Data extracted from a collection:
Start of Block
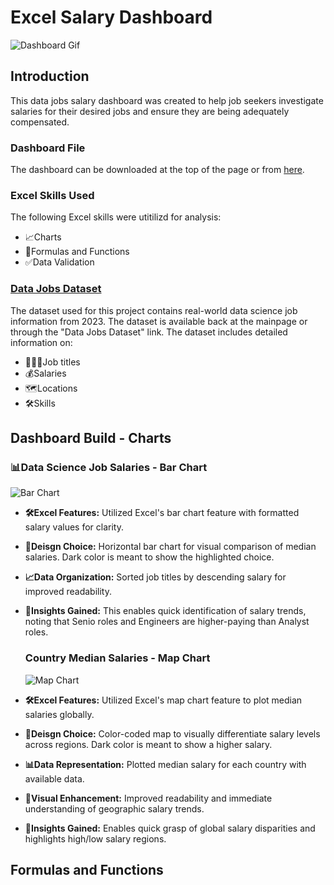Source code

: # Excel Salary Dashboard

![Dashboard Gif](https://github.com/user-attachments/assets/25700a12-df9c-4866-9fde-cc04da696da4)

## Introduction

This data jobs salary dashboard was created to help job seekers investigate salaries for their desired jobs and ensure they are being adequately compensated.

### Dashboard File
The dashboard can be downloaded at the top of the page or from [here](Salary_Calculator_Dashboard.xlsx).

### Excel Skills Used
The following Excel skills were utitilizd for analysis:
- 📈Charts
- 🟰Formulas and Functions
- ✅Data Validation

### [Data Jobs Dataset](https://github.com/KhalilMalikUp/Excel_Projects-Data_Analytics/blob/main/Dataset.xlsx)
The dataset used for this project contains real-world data science job information from 2023. The dataset is available back at the mainpage or through the "Data Jobs Dataset" link.
The dataset includes detailed information on:

- 👨🏿‍💼Job titles
- 💰Salaries
- 🗺️Locations
- 🛠️Skills

## Dashboard Build - Charts
### 📊Data Science Job Salaries - Bar Chart

![Bar Chart](https://github.com/user-attachments/assets/d34543d1-bece-4ab4-9a54-bddb7afa0f0f)

- **🛠️Excel Features:** Utilized Excel's bar chart feature with formatted salary values for clarity.
- **🎨Deisgn Choice:** Horizontal bar chart for visual comparison of median salaries. Dark color is meant to show the highlighted choice.
- **📈Data Organization:** Sorted job titles by descending salary for improved readability.
- **🧠Insights Gained:** This enables quick identification of salary trends, noting that Senio roles and Engineers are higher-paying than Analyst roles.

  ### Country Median Salaries - Map Chart

  ![Map Chart](https://github.com/user-attachments/assets/a84ad915-9609-453b-842d-0aa741b1e6a0)

- **🛠️Excel Features:** Utilized Excel's map chart feature to plot median salaries globally.
- **🎨Deisgn Choice:** Color-coded map to visually differentiate salary levels across regions. Dark color is meant to show a higher salary.
- **📊Data Representation:** Plotted median salary for each country with available data.
- **👀Visual Enhancement:** Improved readability and immediate understanding of geographic salary trends.
- **🧠Insights Gained:** Enables quick grasp of global salary disparities and highlights high/low salary regions.

## Formulas and Functions
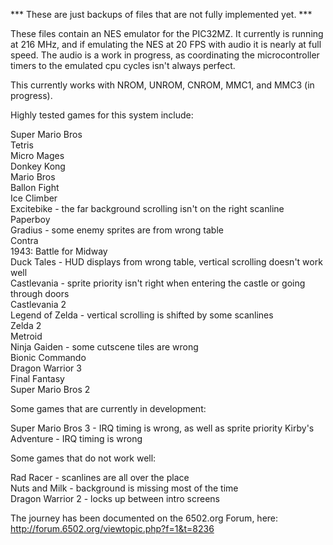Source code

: *** These are just backups of files that are not fully implemented yet. ***

These files contain an NES emulator for the PIC32MZ.  It currently is running at 216 MHz, and if emulating the NES at 20 FPS with audio it is nearly at full speed.  The audio is a work in progress, as coordinating the microcontroller timers to the emulated cpu cycles isn't always perfect.

This currently works with NROM, UNROM, CNROM, MMC1, and MMC3 (in progress).

Highly tested games for this system include:

Super Mario Bros<br>
Tetris<br>
Micro Mages<br>
Donkey Kong<br>
Mario Bros<br>
Ballon Fight<br>
Ice Climber<br>
Excitebike - the far background scrolling isn't on the right scanline<br>
Paperboy<br>
Gradius - some enemy sprites are from wrong table<br>
Contra<br>
1943: Battle for Midway<br>
Duck Tales - HUD displays from wrong table, vertical scrolling doesn't work well<br>
Castlevania - sprite priority isn't right when entering the castle or going through doors<br>
Castlevania 2<br>
Legend of Zelda - vertical scrolling is shifted by some scanlines<br>
Zelda 2<br>
Metroid<br>
Ninja Gaiden - some cutscene tiles are wrong<br>
Bionic Commando<br>
Dragon Warrior 3<br>
Final Fantasy<br>
Super Mario Bros 2<br>

Some games that are currently in development:

Super Mario Bros 3 - IRQ timing is wrong, as well as sprite priority
Kirby's Adventure - IRQ timing is wrong

Some games that do not work well:

Rad Racer - scanlines are all over the place<br>
Nuts and Milk - background is missing most of the time<br>
Dragon Warrior 2 - locks up between intro screens<br>

The journey has been documented on the 6502.org Forum, here: http://forum.6502.org/viewtopic.php?f=1&t=8236

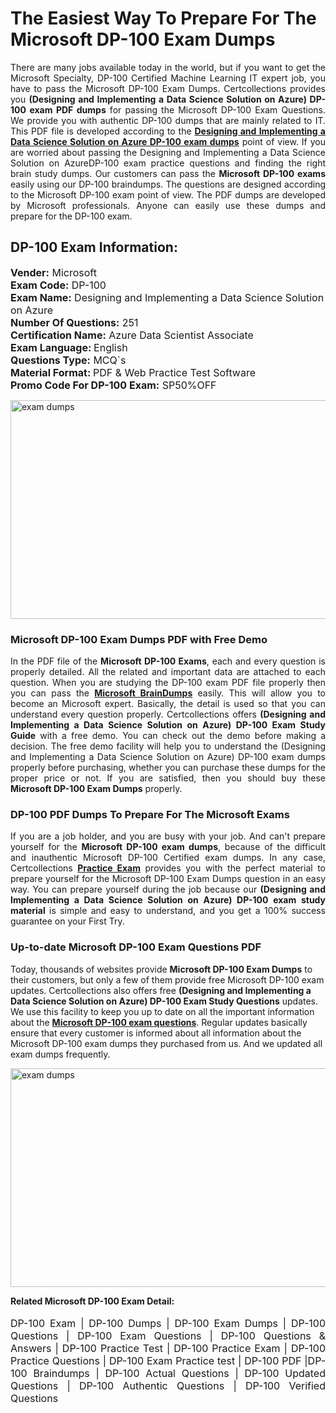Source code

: <h1>The Easiest Way To Prepare For The Microsoft DP-100 Exam Dumps</h1> <p style="text-align:justify">There are many jobs available today in the world, but if you want to get the Microsoft Specialty, DP-100 Certified Machine Learning IT expert job, you have to pass the Microsoft DP-100 Exam Dumps. Certcollections provides you <strong>(Designing and Implementing a Data Science Solution on Azure) DP-100 exam PDF dumps</strong> for passing the Microsoft DP-100 Exam Questions. We provide you with authentic DP-100 dumps that are mainly related to IT. This PDF file is developed according to the <a href="https://www.certsofficial.com/microsoft/dp-100-questions"><strong>Designing and Implementing a Data Science Solution on Azure DP-100 exam dumps</strong></a> point of view. If you are worried about passing the Designing and Implementing a Data Science Solution on AzureDP-100 exam practice questions and finding the right brain study dumps. Our customers can pass the <strong>Microsoft DP-100 exams </strong>easily using our DP-100 braindumps. The questions are designed according to the Microsoft DP-100 exam point of view. The PDF dumps are developed by Microsoft professionals. Anyone can easily use these dumps and prepare for the DP-100 exam.</p> <h2><strong>DP-100 Exam Information:</strong></h2> <p><span style="font-size:16px"><strong>Vender:</strong> Microsoft<br /> <strong>Exam Code:</strong> DP-100<br /> <strong>Exam Name:</strong> Designing and Implementing a Data Science Solution on Azure<br /> <strong>Number Of Questions:</strong> 251<br /> <strong>Certification Name:</strong> Azure Data Scientist Associate<br /> <strong>Exam Language: </strong>English<br /> <strong>Questions Type:</strong> MCQ`s<br /> <strong>Material Format: </strong>PDF & Web Practice Test Software<br /> <strong>Promo Code For DP-100 Exam:</strong> SP50%OFF</span></p> <p><a href="https://www.certsofficial.com/microsoft/dp-100-questions" rel="no-follow"><img alt="exam dumps" src="https://www.certcollections.com/uploads/content/certsofficial.jpg" style="height:350px; width:750px" /></a></p> <h3><strong>Microsoft DP-100 Exam Dumps PDF with Free Demo</strong></h3> <p style="text-align:justify">In the PDF file of the <strong>Microsoft DP-100 Exams</strong>, each and every question is properly detailed. All the related and important data are attached to each question. When you are studying the DP-100 exam PDF file properly then you can pass the <a href="https://www.certsofficial.com/microsoft-dumps"><strong>Microsoft BrainDumps</strong></a> easily. This will allow you to become an Microsoft expert. Basically, the detail is used so that you can understand every question properly. Certcollections offers <strong>(Designing and Implementing a Data Science Solution on Azure) DP-100 Exam Study Guide</strong> with a free demo. You can check out the demo before making a decision. The free demo facility will help you to understand the (Designing and Implementing a Data Science Solution on Azure) DP-100 exam dumps properly before purchasing, whether you can purchase these dumps for the proper price or not. If you are satisfied, then you should buy these <strong>Microsoft DP-100 Exam Dumps</strong> properly.</p> <h3><strong>DP-100 PDF Dumps To Prepare For The Microsoft Exams</strong></h3> <p style="text-align:justify">If you are a job holder, and you are busy with your job. And can't prepare yourself for the <strong>Microsoft DP-100 exam dumps</strong>, because of the difficult and inauthentic Microsoft DP-100 Certified exam dumps. In any case, Certcollections <strong><a href="https://www.certsofficial.com/">Practice Exam</a></strong> provides you with the perfect material to prepare yourself for the Microsoft DP-100 Exam Dumps question in an easy way. You can prepare yourself during the job because our <strong>(Designing and Implementing a Data Science Solution on Azure) DP-100 exam study material</strong> is simple and easy to understand, and you get a 100% success guarantee on your First Try.</p> <h3><strong>Up-to-date Microsoft DP-100 Exam Questions PDF</strong></h3> <p>Today, thousands of websites provide <strong>Microsoft DP-100 Exam Dumps</strong> to their customers, but only a few of them provide free Microsoft DP-100 exam updates. Certcollections also offers free <strong>(Designing and Implementing a Data Science Solution on Azure) DP-100 Exam Study Questions</strong> updates. We use this facility to keep you up to date on all the important information about the <a href="https://www.certsofficial.com/microsoft/dp-100-questions"><strong>Microsoft DP-100 exam questions</strong></a>. Regular updates basically ensure that every customer is informed about all information about the Microsoft DP-100 exam dumps they purchased from us. And we updated all exam dumps frequently.</p> <p><a href="https://www.certsofficial.com/microsoft/dp-100-questions"><img alt="exam dumps " src="https://www.certcollections.com/uploads/content/certsofficial2.jpg" style="height:350px; width:750px" /></a></p> <p style="text-align:justify"><span style="font-size:14px"><strong>Related Microsoft DP-100 Exam Detail:</strong></span><br /> <br /> <span style="font-size:16px">DP-100 Exam | DP-100 Dumps | DP-100 Exam Dumps | DP-100 Questions | DP-100 Exam Questions | DP-100 Questions & Answers | DP-100 Practice Test | DP-100 Practice Exam | DP-100 Practice Questions | DP-100 Exam Practice test | DP-100 PDF |DP-100 Braindumps | DP-100 Actual Questions | DP-100 Updated Questions | DP-100 Authentic Questions | DP-100 Verified Questions</span></p>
End of Block
### DIRECTIONS
The answer must consist of every line from the data that contains the word "xlsx".

### TASK OUTPUT
The dashboard can be downloaded at the top of the page or from [here](Salary_Calculator_Dashboard.xlsx).
### [Data Jobs Dataset](https://github.com/KhalilMalikUp/Excel_Projects-Data_Analytics/blob/main/Dataset.xlsx)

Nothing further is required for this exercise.